Jonathon Dutton (born 13 August 1981) is an Australian actor and director. From 1998 to 2002, Dutton played Tad Reeves in Neighbours. He later returned to the show as a director. Dutton has also appeared in MDA, Two Pints of Lager and a Packet of Crisps and Packed to the Rafters.

Career
Dutton was born in Geelong.  He had a small part in the Australian soap opera Neighbours, before going on to secure the regular role of Tad Reeves. He also made appearances in Thunderstone and Blue Heelers.

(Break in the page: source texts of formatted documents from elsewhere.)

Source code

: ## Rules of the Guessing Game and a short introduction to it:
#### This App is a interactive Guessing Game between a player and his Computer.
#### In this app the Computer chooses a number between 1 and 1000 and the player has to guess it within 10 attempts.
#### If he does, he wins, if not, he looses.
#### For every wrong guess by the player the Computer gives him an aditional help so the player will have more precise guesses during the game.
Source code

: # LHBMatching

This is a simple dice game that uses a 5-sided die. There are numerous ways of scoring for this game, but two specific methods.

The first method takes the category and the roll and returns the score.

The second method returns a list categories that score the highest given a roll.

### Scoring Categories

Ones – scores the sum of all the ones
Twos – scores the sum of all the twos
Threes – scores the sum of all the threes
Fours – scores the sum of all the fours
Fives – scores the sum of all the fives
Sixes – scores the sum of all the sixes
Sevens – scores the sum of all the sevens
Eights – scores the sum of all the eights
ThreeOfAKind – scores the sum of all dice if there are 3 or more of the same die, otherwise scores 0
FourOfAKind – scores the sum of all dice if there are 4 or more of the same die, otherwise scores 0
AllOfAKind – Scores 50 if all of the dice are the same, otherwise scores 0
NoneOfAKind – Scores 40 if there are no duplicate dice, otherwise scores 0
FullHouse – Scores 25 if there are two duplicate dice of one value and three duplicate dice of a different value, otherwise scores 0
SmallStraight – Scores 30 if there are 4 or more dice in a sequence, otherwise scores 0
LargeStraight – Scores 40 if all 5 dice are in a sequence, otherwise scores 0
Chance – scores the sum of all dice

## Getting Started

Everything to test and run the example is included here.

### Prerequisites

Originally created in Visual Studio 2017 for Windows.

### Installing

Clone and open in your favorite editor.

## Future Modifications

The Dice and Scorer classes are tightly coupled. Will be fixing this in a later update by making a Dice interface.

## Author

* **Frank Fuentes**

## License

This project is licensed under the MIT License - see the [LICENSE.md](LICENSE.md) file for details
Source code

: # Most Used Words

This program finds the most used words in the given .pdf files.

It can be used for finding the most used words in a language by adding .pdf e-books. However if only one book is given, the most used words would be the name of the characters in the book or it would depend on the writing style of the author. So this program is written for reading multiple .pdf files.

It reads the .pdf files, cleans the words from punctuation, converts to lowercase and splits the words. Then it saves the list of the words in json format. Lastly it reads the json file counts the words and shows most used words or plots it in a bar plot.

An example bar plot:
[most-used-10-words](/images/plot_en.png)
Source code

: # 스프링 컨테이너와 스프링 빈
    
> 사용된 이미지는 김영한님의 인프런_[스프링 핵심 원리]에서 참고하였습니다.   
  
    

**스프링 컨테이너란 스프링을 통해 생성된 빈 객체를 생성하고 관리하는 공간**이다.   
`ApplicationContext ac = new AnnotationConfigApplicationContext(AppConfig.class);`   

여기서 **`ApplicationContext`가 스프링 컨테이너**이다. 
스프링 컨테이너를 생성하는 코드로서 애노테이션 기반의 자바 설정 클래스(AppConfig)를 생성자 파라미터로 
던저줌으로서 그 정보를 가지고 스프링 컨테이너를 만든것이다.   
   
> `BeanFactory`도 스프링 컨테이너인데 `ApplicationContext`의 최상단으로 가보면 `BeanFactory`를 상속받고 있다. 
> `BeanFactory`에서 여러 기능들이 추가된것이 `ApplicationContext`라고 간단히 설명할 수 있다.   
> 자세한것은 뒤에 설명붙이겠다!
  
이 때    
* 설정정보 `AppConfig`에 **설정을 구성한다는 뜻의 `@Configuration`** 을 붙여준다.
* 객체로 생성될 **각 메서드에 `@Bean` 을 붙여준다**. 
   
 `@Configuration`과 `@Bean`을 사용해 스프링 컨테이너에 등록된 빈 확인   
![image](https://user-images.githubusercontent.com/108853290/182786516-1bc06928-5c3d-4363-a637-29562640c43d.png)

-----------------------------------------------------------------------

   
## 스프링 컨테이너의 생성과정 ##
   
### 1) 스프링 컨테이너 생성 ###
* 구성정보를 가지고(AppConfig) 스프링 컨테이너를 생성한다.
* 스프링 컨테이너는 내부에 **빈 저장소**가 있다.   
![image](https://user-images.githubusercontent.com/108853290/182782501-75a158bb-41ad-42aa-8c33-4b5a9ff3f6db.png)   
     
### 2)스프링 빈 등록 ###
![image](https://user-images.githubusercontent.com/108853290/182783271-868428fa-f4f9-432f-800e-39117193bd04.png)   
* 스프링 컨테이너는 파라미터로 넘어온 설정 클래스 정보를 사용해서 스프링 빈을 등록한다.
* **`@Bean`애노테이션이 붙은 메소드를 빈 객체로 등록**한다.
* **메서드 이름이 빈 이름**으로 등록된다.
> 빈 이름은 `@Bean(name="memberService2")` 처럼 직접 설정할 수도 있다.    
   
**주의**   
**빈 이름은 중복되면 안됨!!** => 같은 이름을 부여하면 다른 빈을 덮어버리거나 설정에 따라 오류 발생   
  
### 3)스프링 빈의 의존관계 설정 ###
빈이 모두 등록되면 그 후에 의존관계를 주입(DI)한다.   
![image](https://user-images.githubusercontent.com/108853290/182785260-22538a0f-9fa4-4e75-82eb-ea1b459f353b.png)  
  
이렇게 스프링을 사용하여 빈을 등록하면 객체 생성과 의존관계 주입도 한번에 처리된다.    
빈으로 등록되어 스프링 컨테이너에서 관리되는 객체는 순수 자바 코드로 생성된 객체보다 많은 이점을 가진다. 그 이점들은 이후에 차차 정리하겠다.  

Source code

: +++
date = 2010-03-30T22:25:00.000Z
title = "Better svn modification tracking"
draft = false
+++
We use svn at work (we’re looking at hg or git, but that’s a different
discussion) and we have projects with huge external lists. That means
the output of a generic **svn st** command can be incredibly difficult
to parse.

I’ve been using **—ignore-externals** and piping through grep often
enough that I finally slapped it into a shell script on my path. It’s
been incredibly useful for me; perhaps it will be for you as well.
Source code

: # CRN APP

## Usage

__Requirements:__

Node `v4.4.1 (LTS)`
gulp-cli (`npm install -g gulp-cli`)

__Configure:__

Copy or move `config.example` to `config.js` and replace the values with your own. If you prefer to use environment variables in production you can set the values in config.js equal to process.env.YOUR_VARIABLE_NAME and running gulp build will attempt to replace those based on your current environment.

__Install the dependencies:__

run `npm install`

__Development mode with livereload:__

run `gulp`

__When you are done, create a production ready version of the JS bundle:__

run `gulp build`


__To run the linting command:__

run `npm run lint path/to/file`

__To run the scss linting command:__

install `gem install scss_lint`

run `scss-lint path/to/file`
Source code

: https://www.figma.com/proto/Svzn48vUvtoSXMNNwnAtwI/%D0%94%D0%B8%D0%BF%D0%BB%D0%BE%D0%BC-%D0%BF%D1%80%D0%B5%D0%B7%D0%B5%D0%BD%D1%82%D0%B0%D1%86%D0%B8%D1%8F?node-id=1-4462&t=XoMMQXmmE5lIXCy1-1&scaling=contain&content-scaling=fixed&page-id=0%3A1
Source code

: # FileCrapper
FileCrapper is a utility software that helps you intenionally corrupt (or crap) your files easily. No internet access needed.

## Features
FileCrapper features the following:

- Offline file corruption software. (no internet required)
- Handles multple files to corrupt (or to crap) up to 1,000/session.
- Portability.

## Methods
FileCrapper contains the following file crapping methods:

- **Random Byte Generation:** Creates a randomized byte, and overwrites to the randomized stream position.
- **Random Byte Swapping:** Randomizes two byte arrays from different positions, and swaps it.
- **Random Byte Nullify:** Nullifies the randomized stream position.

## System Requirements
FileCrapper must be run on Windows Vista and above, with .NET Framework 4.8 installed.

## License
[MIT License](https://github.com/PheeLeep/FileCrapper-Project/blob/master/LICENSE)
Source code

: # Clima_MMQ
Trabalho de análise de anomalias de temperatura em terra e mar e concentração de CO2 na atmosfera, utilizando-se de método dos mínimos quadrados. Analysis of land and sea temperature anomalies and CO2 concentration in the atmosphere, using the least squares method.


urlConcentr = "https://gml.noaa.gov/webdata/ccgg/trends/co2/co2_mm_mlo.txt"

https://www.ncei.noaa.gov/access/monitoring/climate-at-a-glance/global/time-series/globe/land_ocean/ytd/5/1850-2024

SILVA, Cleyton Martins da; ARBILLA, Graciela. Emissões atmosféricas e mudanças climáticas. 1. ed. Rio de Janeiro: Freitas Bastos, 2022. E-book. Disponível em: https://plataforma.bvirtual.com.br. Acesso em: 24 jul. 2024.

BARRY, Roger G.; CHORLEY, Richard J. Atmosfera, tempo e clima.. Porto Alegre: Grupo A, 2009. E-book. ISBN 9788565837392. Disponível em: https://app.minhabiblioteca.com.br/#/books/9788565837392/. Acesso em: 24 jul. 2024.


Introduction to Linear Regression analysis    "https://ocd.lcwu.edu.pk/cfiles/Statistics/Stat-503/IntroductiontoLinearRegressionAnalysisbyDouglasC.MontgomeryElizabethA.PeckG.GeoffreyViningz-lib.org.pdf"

In 2003, Dutton played Brett Ferris in an episode of MDA. That same year he began appearing as David Fish in the British comedy series Two Pints of Lager and a Packet of Crisps. Dutton also portrayed Jeff in Australian drama series The Secret Life of Us. In 2006, the actor portrayed an ambulance driver in All Saints.

2009 saw Dutton make an appearance in Packed to the Rafters as Simon. From 2010, Dutton began directing episodes of Neighbours. In 2012, he received a nomination for Best Direction in a TV Drama Serial from the Australian Directors Guild Awards for his work on Episode 6188.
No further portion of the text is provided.